_Exercise_. If a line in the records below contains the word "issues", copy it out.

== Segment start ==

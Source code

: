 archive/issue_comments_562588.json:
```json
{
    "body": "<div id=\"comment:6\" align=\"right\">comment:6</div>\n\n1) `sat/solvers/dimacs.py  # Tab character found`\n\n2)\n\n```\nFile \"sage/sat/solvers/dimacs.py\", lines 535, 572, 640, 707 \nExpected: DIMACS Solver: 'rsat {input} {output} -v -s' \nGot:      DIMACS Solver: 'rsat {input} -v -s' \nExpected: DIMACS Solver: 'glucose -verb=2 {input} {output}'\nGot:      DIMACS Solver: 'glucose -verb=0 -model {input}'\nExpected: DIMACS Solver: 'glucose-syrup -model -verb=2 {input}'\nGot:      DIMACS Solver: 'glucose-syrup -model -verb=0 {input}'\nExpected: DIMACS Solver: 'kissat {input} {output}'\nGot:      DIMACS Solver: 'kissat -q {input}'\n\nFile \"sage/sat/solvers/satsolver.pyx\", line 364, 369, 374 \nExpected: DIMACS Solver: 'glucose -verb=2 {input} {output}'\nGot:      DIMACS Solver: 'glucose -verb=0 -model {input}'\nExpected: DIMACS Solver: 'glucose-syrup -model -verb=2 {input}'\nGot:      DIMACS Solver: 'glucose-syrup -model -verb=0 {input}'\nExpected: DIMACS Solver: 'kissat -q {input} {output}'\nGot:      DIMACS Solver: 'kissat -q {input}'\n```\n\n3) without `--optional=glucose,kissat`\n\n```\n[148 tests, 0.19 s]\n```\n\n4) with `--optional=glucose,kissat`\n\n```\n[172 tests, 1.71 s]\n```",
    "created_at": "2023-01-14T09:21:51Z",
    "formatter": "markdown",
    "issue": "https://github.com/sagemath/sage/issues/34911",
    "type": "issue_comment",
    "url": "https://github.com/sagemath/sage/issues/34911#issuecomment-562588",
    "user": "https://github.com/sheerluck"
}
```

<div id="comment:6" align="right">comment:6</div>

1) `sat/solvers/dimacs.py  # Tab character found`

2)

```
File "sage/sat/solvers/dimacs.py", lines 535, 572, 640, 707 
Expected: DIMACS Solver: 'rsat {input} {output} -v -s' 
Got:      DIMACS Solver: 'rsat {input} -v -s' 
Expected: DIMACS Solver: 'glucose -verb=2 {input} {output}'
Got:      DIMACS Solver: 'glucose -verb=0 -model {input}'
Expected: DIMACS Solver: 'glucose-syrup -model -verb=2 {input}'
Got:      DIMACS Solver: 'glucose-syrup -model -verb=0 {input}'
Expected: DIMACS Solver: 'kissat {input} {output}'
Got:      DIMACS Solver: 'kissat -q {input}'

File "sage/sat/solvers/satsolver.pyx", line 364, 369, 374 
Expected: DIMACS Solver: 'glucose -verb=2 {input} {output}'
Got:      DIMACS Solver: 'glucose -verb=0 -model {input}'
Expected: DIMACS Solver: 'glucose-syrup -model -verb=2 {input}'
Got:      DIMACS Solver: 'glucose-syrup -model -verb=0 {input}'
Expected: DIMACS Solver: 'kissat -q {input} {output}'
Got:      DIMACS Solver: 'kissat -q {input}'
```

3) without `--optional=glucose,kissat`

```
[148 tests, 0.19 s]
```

== Segment end ==

_Task response_.
    "issue": "https://github.com/sagemath/sage/issues/34911",
    "url": "https://github.com/sagemath/sage/issues/34911#issuecomment-562588",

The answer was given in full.